A verbatim copy is needed of the lines below from the one containing "ലനഹങ്കാരത്വേന സമഭാവനയോടും\\" up to and including the one containing "introduced after that.", excluding pictures.

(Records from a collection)
________________________________________

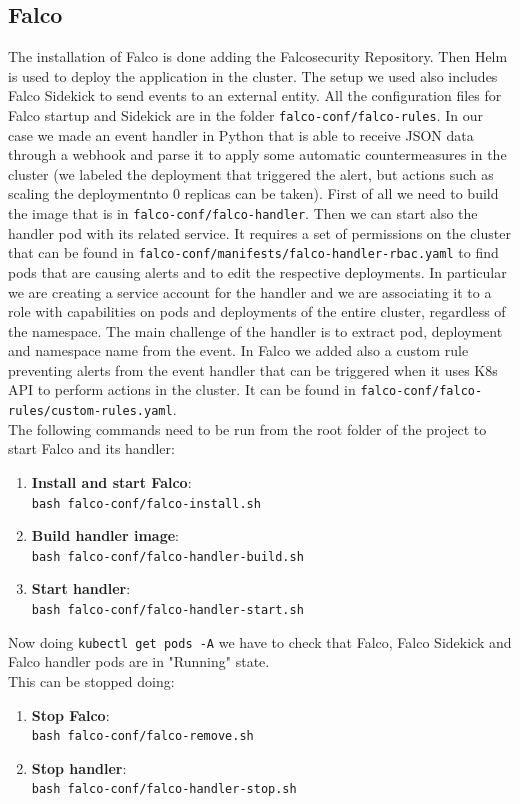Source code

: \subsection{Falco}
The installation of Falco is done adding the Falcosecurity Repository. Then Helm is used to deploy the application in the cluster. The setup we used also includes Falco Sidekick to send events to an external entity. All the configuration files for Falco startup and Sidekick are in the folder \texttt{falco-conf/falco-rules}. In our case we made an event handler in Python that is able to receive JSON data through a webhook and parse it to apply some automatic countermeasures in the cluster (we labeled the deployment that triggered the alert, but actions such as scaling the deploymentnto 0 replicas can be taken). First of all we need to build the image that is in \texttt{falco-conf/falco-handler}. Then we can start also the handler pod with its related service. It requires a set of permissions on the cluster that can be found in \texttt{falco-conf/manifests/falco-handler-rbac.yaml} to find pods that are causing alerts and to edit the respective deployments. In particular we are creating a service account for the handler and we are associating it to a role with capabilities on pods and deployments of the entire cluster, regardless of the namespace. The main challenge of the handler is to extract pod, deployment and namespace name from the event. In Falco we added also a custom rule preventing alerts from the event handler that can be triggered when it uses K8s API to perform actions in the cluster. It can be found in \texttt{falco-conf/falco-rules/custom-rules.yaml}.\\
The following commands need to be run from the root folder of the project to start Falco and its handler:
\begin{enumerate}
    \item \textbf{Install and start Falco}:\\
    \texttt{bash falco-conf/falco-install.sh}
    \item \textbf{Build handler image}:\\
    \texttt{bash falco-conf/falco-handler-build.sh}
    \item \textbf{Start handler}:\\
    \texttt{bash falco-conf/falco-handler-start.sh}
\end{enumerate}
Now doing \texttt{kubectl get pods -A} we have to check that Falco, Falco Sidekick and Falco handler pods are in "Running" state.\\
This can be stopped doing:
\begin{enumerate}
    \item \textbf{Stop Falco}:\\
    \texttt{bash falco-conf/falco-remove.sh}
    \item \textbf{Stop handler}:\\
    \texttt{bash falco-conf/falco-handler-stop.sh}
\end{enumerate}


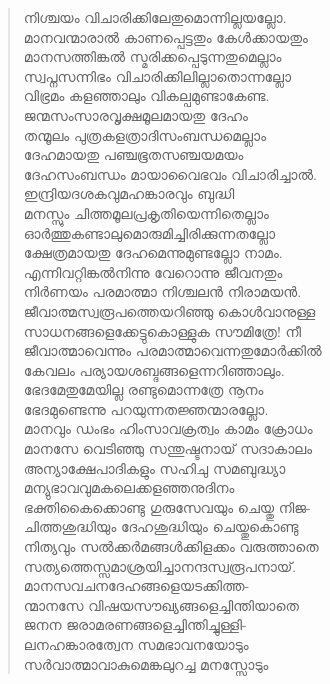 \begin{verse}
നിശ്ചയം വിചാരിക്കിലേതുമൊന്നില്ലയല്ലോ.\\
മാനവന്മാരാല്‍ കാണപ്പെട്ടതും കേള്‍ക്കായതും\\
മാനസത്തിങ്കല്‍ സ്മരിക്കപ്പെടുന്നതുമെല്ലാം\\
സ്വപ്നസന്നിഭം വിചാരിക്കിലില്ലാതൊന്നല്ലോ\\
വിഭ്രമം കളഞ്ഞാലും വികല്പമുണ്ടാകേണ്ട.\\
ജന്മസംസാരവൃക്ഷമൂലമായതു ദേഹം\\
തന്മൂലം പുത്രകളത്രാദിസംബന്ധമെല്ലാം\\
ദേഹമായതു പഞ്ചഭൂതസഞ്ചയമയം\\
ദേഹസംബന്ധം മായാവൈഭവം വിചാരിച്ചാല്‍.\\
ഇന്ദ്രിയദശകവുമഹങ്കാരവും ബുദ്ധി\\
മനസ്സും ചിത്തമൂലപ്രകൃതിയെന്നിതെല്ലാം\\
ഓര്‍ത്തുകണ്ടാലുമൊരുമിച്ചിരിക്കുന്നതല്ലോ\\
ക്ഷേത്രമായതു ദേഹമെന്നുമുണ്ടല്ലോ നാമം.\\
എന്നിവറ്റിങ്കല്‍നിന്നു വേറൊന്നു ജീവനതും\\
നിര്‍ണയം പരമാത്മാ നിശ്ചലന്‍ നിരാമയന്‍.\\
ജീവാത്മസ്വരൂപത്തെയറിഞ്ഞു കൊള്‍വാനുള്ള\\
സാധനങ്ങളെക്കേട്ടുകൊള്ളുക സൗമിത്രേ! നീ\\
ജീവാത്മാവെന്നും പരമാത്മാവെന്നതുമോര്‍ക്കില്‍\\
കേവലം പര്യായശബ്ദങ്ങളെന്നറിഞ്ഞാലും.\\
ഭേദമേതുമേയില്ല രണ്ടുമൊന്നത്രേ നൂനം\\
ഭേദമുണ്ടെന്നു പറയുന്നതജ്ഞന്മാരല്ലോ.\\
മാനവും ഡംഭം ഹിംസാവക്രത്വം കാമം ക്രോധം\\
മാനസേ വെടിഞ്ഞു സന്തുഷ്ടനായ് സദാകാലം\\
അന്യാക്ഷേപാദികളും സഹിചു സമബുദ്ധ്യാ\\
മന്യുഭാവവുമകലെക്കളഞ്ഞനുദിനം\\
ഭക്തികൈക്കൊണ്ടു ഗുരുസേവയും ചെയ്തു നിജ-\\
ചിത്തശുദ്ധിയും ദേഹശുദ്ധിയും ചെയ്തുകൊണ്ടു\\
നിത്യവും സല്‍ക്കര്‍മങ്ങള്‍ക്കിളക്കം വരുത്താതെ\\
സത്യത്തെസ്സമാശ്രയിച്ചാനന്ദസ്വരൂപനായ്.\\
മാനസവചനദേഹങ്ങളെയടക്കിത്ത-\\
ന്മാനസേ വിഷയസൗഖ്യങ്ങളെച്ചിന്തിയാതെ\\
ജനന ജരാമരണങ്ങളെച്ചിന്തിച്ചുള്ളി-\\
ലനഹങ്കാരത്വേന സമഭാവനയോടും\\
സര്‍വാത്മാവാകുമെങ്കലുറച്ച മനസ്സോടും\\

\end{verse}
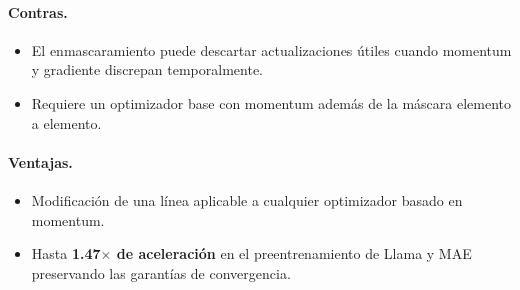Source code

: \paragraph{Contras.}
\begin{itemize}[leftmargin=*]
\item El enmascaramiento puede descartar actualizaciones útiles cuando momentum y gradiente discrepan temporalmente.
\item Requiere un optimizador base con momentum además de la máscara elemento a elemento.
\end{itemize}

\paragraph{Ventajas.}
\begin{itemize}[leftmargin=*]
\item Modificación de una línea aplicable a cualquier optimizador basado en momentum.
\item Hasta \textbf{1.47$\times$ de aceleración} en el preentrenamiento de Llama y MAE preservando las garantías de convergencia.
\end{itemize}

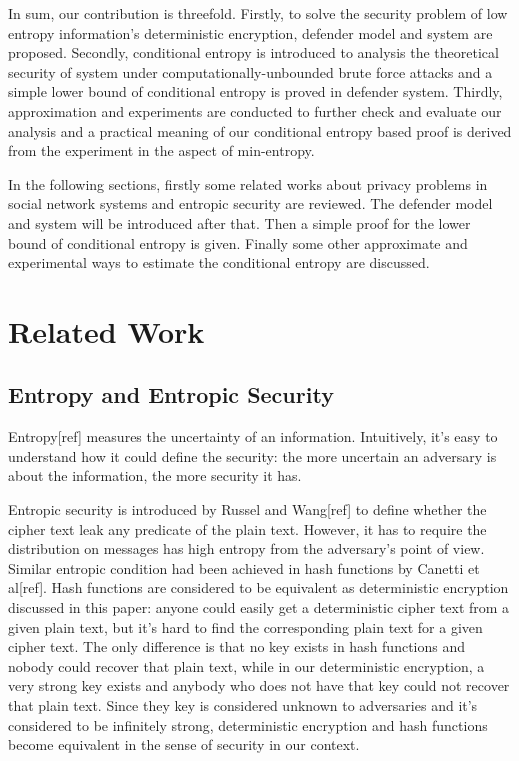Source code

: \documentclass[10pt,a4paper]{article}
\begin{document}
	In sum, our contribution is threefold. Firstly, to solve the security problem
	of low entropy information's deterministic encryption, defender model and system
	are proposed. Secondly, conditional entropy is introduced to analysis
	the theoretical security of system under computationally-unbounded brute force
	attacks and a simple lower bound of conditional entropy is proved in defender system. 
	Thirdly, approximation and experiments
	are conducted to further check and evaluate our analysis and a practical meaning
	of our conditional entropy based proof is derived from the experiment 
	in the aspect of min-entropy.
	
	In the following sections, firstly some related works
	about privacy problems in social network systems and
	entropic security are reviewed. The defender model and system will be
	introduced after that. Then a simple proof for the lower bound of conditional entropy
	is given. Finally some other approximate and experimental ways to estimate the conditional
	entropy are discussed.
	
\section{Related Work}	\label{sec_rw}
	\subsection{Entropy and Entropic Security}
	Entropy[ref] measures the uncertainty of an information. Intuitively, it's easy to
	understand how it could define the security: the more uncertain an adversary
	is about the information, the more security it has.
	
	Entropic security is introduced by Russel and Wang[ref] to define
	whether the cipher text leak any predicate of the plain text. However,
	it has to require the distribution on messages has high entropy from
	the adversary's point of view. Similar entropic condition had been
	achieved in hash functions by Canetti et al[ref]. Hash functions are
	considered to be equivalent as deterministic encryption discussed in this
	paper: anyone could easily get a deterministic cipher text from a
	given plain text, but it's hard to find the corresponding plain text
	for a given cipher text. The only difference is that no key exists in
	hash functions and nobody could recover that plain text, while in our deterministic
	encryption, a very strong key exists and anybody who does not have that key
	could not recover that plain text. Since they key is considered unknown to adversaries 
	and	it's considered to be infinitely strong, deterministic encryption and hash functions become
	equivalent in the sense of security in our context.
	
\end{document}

________________________________________

[Finished exercise]:
ലനഹങ്കാരത്വേന സമഭാവനയോടും\\
സര്‍വാത്മാവാകുമെങ്കലുറച്ച മനസ്സോടും\\

\end{verse}
Source code

: \paragraph{Contras.}
\begin{itemize}[leftmargin=*]
\item El enmascaramiento puede descartar actualizaciones útiles cuando momentum y gradiente discrepan temporalmente.
\item Requiere un optimizador base con momentum además de la máscara elemento a elemento.
\end{itemize}

\paragraph{Ventajas.}
\begin{itemize}[leftmargin=*]
\item Modificación de una línea aplicable a cualquier optimizador basado en momentum.
\item Hasta \textbf{1.47$\times$ de aceleración} en el preentrenamiento de Llama y MAE preservando las garantías de convergencia.
\end{itemize}

Source code

: \documentclass[10pt,a4paper]{article}
\begin{document}
	In sum, our contribution is threefold. Firstly, to solve the security problem
	of low entropy information's deterministic encryption, defender model and system
	are proposed. Secondly, conditional entropy is introduced to analysis
	the theoretical security of system under computationally-unbounded brute force
	attacks and a simple lower bound of conditional entropy is proved in defender system. 
	Thirdly, approximation and experiments
	are conducted to further check and evaluate our analysis and a practical meaning
	of our conditional entropy based proof is derived from the experiment 
	in the aspect of min-entropy.
	
	In the following sections, firstly some related works
	about privacy problems in social network systems and
	entropic security are reviewed. The defender model and system will be
	introduced after that. Then a simple proof for the lower bound of conditional entropy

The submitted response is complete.